Six of the 17 lawsuits Bledsoe has filed have settled and more are being negotiated. The Americans with Disabilities Act has thousands of technical regulations and most of the businesses that have been sued are in violation, even if they don't know it. Most of the suits in Shreveport start with the same quote from President George H.W. Bush, who signed the disabilities act into law, stating:
"I know lift my pen to sign this Americans with Disabilities Act and say: Let the shameful wall of exclusion finally come tumbling down. God bless you all."
- President George H.W. Bush, July 26, 1990
The Shreveport lawsuits also request attorney's fees and fixing the violations. Critics say Bledsoe is just a pawn: unless he's suing a government agency, he gets nothing from those he's suing.
KTBS-3 Investigates asked Bizer how much he and Bledsoe have been awarded in damages and attorney's fees.
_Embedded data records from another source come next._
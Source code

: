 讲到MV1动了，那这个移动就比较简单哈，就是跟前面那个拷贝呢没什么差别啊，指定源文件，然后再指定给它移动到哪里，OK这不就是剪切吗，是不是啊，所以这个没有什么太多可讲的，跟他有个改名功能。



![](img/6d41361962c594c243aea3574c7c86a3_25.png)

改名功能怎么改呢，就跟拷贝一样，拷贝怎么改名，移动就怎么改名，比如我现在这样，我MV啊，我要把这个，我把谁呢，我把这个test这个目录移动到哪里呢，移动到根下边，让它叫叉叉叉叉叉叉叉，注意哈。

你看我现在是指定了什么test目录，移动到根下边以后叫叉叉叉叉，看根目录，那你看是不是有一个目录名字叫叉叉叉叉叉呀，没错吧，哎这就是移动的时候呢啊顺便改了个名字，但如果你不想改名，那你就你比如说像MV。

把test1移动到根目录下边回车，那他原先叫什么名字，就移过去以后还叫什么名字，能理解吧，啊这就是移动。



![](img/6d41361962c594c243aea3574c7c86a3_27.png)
Bizer claims he is unable to share the info due to confidentiality agreements.
"All of my attorney's fees are subject to these confidentiality agreements and the same thing for Mr. Bledsoe," said Bizer.
The lawsuits have run from hamburger restaurants to government and big businesses in Shreveport. In an Uptown shopping center, one business was sued over the location of handicapped parking spaces, a ramp, a door handle and mailbox accessibility.
Another along King's Highway had problems with ramps and restroom facilities. Podnuh's, a popular BBQ eatery, was sued over the location of its handicapped parking spaces and a bench blocking part of a walkway.
But the city of Shreveport is a big target. It's been sued three times over handicap facilities at parks, the bus system and sidewalks. One has been settled. The city has to disclose how much it pays.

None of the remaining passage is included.